WHAT IS REQUIRED: Set out exactly, line by line, the stretch of data below that begins at the line containing "However, if you" and ends at the line containing "You should live", with both ends kept.

"""

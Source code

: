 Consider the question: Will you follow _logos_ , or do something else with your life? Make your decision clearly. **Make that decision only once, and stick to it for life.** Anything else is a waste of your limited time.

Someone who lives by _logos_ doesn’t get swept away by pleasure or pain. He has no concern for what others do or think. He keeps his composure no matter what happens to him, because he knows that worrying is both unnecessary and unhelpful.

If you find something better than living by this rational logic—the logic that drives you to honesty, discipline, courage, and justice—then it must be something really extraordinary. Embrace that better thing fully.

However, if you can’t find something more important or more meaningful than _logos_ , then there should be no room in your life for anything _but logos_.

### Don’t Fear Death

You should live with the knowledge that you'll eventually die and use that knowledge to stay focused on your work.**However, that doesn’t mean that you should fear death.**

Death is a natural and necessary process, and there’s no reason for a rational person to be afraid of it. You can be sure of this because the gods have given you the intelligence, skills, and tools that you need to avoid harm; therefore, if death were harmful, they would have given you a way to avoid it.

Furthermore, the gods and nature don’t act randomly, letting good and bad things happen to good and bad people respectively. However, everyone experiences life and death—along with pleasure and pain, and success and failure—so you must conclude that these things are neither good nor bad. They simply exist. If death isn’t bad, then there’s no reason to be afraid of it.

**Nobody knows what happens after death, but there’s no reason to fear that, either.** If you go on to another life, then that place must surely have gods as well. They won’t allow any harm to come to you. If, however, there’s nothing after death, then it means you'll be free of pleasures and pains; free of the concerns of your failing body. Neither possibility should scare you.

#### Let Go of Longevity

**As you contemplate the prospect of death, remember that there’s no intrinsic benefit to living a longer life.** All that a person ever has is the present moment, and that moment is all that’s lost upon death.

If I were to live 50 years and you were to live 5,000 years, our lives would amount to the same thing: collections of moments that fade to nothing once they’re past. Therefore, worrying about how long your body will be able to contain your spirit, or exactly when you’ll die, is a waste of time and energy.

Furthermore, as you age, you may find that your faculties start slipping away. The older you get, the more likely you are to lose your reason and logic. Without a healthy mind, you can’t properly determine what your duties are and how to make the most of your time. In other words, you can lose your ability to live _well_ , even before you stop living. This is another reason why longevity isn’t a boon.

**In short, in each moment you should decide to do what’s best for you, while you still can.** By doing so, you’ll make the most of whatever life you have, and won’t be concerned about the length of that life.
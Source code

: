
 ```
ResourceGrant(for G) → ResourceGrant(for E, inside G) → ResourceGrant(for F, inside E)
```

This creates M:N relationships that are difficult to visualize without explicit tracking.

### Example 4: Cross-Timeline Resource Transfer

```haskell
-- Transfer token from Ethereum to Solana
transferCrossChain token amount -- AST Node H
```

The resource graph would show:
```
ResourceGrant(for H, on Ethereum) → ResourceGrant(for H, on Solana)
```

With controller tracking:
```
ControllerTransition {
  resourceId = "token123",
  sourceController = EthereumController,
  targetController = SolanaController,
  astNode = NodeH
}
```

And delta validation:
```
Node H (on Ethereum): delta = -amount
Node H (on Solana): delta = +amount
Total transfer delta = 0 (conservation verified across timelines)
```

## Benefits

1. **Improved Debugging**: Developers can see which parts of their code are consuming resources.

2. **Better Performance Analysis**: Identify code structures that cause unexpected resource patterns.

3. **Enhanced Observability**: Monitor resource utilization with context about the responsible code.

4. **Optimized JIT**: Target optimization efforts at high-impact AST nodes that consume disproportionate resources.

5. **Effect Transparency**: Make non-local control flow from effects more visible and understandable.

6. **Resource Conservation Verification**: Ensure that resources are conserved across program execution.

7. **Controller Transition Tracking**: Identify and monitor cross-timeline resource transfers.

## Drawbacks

"""

SOLUTION BELOW:
However, if you can’t find something more important or more meaningful than _logos_ , then there should be no room in your life for anything _but logos_.

### Don’t Fear Death

You should live with the knowledge that you'll eventually die and use that knowledge to stay focused on your work.**However, that doesn’t mean that you should fear death.**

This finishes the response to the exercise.